Tuesday, September 2, 2014

D is for Dating

Our last D word is dating.  This is too large an area to really get into in one blog post, so I will focus on the main issue.  The main question intersex (and transgender) people have regarding relationships is: “when do I disclose this to someone I am dating?”  This is a very important question.  Many potential partners will not be accepting of this (or have even heard of intersex).  If the relationship is heterosexual and they feel their sexuality was threatened they may even become violent.  There are four main schools of thought on when to tell.

~ right away.  This is pragmatic.  Get it out in the open before either party has invested much time or emotion into the relationship.  You might end up teaching them about intersex issues if they have never heard of it.  If they can’t accept it they can walk away with no hard feelings.  No muss no fuss.

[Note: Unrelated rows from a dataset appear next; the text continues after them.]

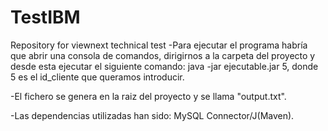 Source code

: # TestIBM
Repository for viewnext technical test
-Para ejecutar el programa habría que abrir una consola de comandos, dirigirnos a la carpeta del proyecto y desde esta ejecutar el siguiente comando:
java -jar ejecutable.jar 5, donde 5 es el id_cliente que queramos introducir.

-El fichero se genera en la raiz del proyecto y se llama "output.txt".

-Las dependencias utilizadas han sido: MySQL Connector/J(Maven).
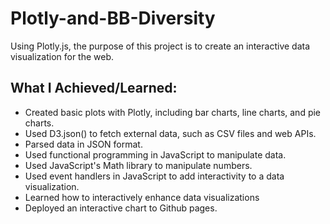 # Plotly-and-BB-Diversity
Using Plotly.js, the purpose of this project is to create an interactive data visualization for the web.

## What I Achieved/Learned:
- Created basic plots with Plotly, including bar charts, line charts, and pie charts.
- Used D3.json() to fetch external data, such as CSV files and web APIs.
- Parsed data in JSON format.
- Used functional programming in JavaScript to manipulate data.
- Used JavaScript's Math library to manipulate numbers.
- Used event handlers in JavaScript to add interactivity to a data visualization.
- Learned how to interactively enhance data visualizations
- Deployed an interactive chart to Github pages.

~ before sleeping together.  Some people feel it is best to let the relationship blossom for a while first.  Let them get to know you and maybe love you first so they are more likely to stay.  Then disclose things before the clothes come off.  Also as you get to know them, and realize they won’t handle the news well, you can call it off before anyone gets too hurt.  At first this seems like a good idea.  The only potential problem is they may feel lead on.  Also if they don’t handle the news well, it will be messier if they have more time and emotion invested into the relationship.

~ never.  This is risky and somewhat radicle.  The line of thought goes cisgender people never have to go disclose their gender identity in a relationship so why should I.  If they truly love me they will accept me.  Or if I have had genital surgery or non-ambiguous genitalia they won’t find out.  Thus there is no reason to tell them since it could destroy the relationship.  Both scenarios are dangerous.  If they get into bed with you and find things are not as they expected, or somehow discover the person they love is not quite what they thought they may become violent.  Even if they may have been accepting, the feeling of being lied to may actually lead to the end of the relationship.

~ be out of the closet to begin with.  This is the option I personally think is the best.  If it is already widely known that you are intersex (or transgender) there will be no need for a big reveal.  They will most likely already know.  If they have been living under a rock and didn’t know, then tell them right away, your safety may depend on it.  As a bonus, if they approach you, you know right off the bat that they are accepting of you.  This is one more reason to come out ASAP.